* [Aim of the task]
Only lines holding "electronics" are needed; copy each of them from the data below.

* [Recorded information]
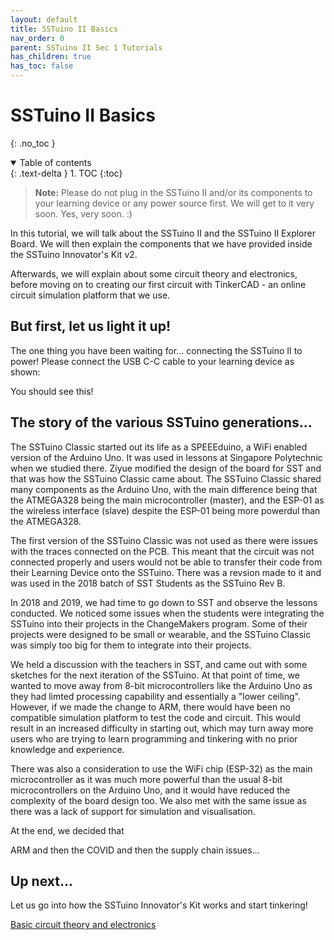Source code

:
 ```yaml
---
layout: default
title: SSTuino II Basics
nav_order: 0
parent: SSTuino II Sec 1 Tutorials
has_children: true
has_toc: false
---
```


# SSTuino II Basics

{: .no_toc }

<details open markdown="block">
  <summary>
    Table of contents
  </summary>
  {: .text-delta }
1. TOC
{:toc}
</details>

> **Note:** Please do not plug in the SSTuino II and/or its components to your learning device or any power source first. We will get to it very soon. Yes, very soon. :)

In this tutorial, we will talk about the SSTuino II and the SSTuino II Explorer Board. We will then explain the components that we have provided inside the SSTuino Innovator's Kit v2. 

Afterwards, we will explain about some circuit theory and electronics, before moving on to creating our first circuit with TinkerCAD - an online circuit simulation platform that we use.

## But first, let us light it up!

The one thing you have been waiting for... connecting the SSTuino II to power! Please connect the USB C-C cable to your learning device as shown:

You should see this!

## The story of the various SSTuino generations...

The SSTuino Classic started out its life as a SPEEEduino, a WiFi enabled version of the Arduino Uno. It was used in lessons at Singapore Polytechnic when we studied there. Ziyue modified the design of the board for SST and that was how the SSTuino Classic came about. The SSTuino Classic shared many components as the Arduino Uno, with the main difference being that the ATMEGA328 being the main microcontroller (master), and the ESP-01 as the wireless interface (slave) despite the ESP-01 being more powerdul than the ATMEGA328.

The first version of the SSTuino Classic was not used as there were issues with the traces connected on the PCB. This meant that the circuit was not connected properly and users would not be able to transfer their code from their Learning Device onto the SSTuino. There was a revsion made to it and was used in the 2018 batch of SST Students as the SSTuino Rev B.

In 2018 and 2019, we had time to go down to SST and observe the lessons conducted. We noticed some issues when the students were integrating the SSTuino into their projects in the ChangeMakers program. Some of their projects were designed to be small or wearable, and the SSTuino Classic was simply too big for them to integrate into their projects.

We held a discussion with the teachers in SST, and came out with some sketches for the next iteration of the SSTuino. At that point of time, we wanted to move away from 8-bit microcontrollers like the Arduino Uno as they had limted processing capability and essentially a "lower ceiling". However, if we made the change to ARM, there would have been no compatible simulation platform to test the code and circuit. This would result in an increased difficulty in starting out, which may turn away more users who are trying to learn programming and tinkering with no prior knowledge and experience.

There was also a consideration to use the WiFi chip (ESP-32) as the main microcontroller as it was much more powerful than the usual 8-bit microcontrollers on the Arduino Uno, and it would have reduced the complexity of the board design too. We also met with the same issue as there was a lack of support for simulation and visualisation.

At the end, we decided that 

ARM and then the COVID and then the supply chain issues...

## Up next...

Let us go into how the SSTuino Innovator's Kit works and start tinkering!

[Basic circuit theory and electronics](page2.md)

* [Answer box]
Afterwards, we will explain about some circuit theory and electronics, before moving on to creating our first circuit with TinkerCAD - an online circuit simulation platform that we use.
[Basic circuit theory and electronics](page2.md)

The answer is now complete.